Dr. B. wird vorgeworfen, er habe in seinen akademischen Veröffentlichungen "Formulierungen und Schlüsselworte" verwendet, die auch von einer militanten Gruppe benutzt würden, darunter solche Worte wie "Ungleichheit" und "Gentrifizierung". Die Polizei hält es für verdächtig, dass es zu Treffen mit deutschen Aktivisten kam, zu denen die Soziologen ihre Mobiltelefone nicht mitbrachten; die Polizei betrachtet dies als Zeichen "konspirativen Verhaltens".

Vor dreißig Jahren durchlebte Deutschland eine Konfrontation mit fraglos militanten Gruppen, und diese bleierne Erinnerung hängt der Polizei noch immer nach. Es mag auch so sein, dass es sich bei "Gentrifizierung" um ein wirklich furchtbares Wort handelt. Aber dieses Vorgehen der Polizei scheint mehr nach Guantánamo-Art zu sein, als den Gesetzen echter Geheimdienstarbeit in einer liberalen Demokratie zu folgen.

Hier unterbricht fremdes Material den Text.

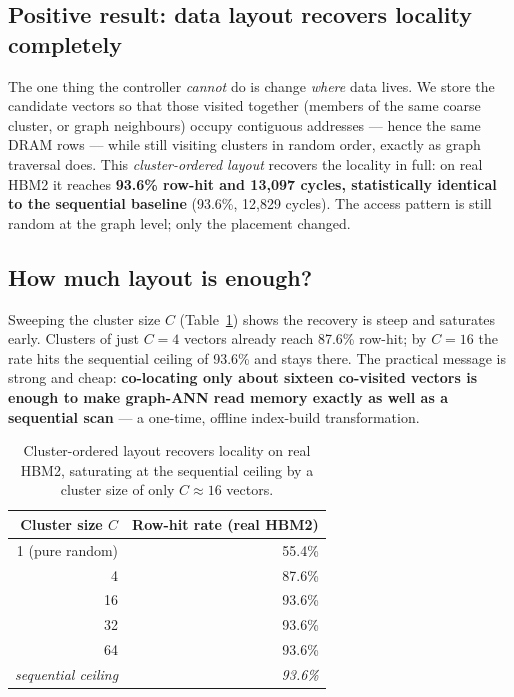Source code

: \documentclass[11pt,a4paper]{article}
\begin{document}
\subsection{Positive result: data layout recovers locality completely}

The one thing the controller \emph{cannot} do is change \emph{where} data lives. We store the
candidate vectors so that those visited together (members of the same coarse cluster, or graph
neighbours) occupy contiguous addresses --- hence the same DRAM rows --- while still visiting clusters
in random order, exactly as graph traversal does. This \emph{cluster-ordered layout} recovers the
locality in full: on real HBM2 it reaches \textbf{93.6\% row-hit and 13{,}097 cycles, statistically
identical to the sequential baseline} (93.6\%, 12{,}829 cycles). The access pattern is still random at
the graph level; only the placement changed.

\subsection{How much layout is enough?}

Sweeping the cluster size $C$ (Table~\ref{tab:layout}) shows the recovery is steep and saturates
early. Clusters of just $C{=}4$ vectors already reach 87.6\% row-hit; by $C{=}16$ the rate hits the
sequential ceiling of 93.6\% and stays there. The practical message is strong and cheap:
\textbf{co-locating only about sixteen co-visited vectors is enough to make graph-ANN read memory
exactly as well as a sequential scan} --- a one-time, offline index-build transformation.

\begin{table}[h]
\centering
\renewcommand{\arraystretch}{1.2}
\begin{tabular}{rr}
\toprule
\textbf{Cluster size $C$} & \textbf{Row-hit rate (real HBM2)} \\
\midrule
1 \; (pure random)         & 55.4\% \\
4                          & 87.6\% \\
16                         & 93.6\% \\
32                         & 93.6\% \\
64                         & 93.6\% \\
\midrule
\emph{sequential ceiling}  & \emph{93.6\%} \\
\bottomrule
\end{tabular}
\caption{Cluster-ordered layout recovers locality on real HBM2, saturating at the sequential ceiling
by a cluster size of only $C\!\approx\!16$ vectors.}
\label{tab:layout}
\end{table}
\end{document}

Betrachten wir den unglücklichen Dr. B. doch ein wenig näher. Ihm wird nicht vorgeworfen, irgendwelche aufrührerischen Aufrufe geschrieben zu haben; er scheint nur intellektuell in der Lage zu sein, jene einigermaßen anspruchsvollen Texte zu verfassen, die eine militante Gruppe benötigen könnte. Außerdem verfügt unser Wissenschaftler, als Angestellter an einem Forschungsinstitut, "über Zugang zu Bibliotheken, um dort die Recherchen durchzuführen, die notwendig sind, um Texte für eine militante Gruppe zu verfassen", auch wenn er keine solchen geschrieben hat. Den einzigen unerschütterlichen Tatsachenbeweis, den die Polizei gegen Dr. H. in Händen hält, ist, dass er vor Ort war, als die linksextreme Szene ihren "Widerstand gegen das Weltwirtschaftsforum 2007 in Heiligendamm" auf die Beine stellte. Vielleicht erlag er dem Irrtum, diese Szene lediglich zu studieren, statt den Protest zu orchestrieren?

Das ist kein Grund für Briten, geschweige denn für Amerikaner, jetzt in selbstgerechtem Missfallen die Stirn zu runzeln. In der langen, traurigen Geschichte der IRA sind Fantasie und Realität noch viel stärker miteinander verwoben worden. Aber abgesehen davon, dass wir hoffen, dass unser Kollege Dr. H. sobald wie möglich freigelassen wird, wenn er nur verspricht, immer und überall sein Handy mit sich zu tragen, so sind wir doch bestürzt über die Grauzonen zwischen fragilen bürgerlichen Freiheiten und den Verwirrungen staatlicher Macht, die sich in diesem Fall offenbaren.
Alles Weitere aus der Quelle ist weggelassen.